Other Wind
29 / September29 / September29 / September

Gossip

I went to do some research at the UT library on fairy godmothers after work today, for a story I’m writing. In a book called From the Beast to the Blonde: On Fairy Tales and Their Tellers, by Marina Warner, I found the following explanation of the word gossip:

In 1014, the word ‘gossip’ was used in English for a baptismal sponsor, godmother or -father; by 1632, it denoted a ‘friend’ and applied almost exclusively to female friends invited by a woman to the christening of her child. A ‘gossiping’ is an old word for a christening feast.
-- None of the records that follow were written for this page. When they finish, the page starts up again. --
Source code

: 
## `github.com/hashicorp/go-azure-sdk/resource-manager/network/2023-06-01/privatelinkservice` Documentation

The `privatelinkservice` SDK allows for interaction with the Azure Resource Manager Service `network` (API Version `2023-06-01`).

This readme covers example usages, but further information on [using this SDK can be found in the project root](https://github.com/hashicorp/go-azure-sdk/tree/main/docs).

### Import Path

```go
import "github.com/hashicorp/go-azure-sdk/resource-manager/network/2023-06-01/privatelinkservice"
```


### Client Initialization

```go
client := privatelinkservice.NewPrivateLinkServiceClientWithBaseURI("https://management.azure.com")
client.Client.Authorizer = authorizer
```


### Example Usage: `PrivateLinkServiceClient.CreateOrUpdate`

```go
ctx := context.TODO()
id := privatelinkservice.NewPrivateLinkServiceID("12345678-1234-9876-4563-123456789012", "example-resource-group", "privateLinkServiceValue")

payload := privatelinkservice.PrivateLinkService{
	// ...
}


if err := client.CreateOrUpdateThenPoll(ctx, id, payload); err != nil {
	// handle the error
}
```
Jan Steen’s high spirited painting known also by that title, in the Wallace Collection in London…, shows a kitchen bustling with friends and helpers; the confined mother lies in bed in an alcove, looking very weak, while two women keep by her side; around the table, by the chimney, more women are heating water, gesturing to each other, engaged in conversation as they focus on the newborn child. From 1590 to the 1660s, when such festivities were set to become ever more popular and lavish sources of social bonding, among Catholics and Protestants alike, the word ‘gossip’ had gone into free fall, and came to mean ‘a person, mostly a woman, especially one who delights in idle talk; a newsmonger, a tattler’.
Warner goes on to explain that the Italian and French words for gossip (commare and commère) underwent similar transformations.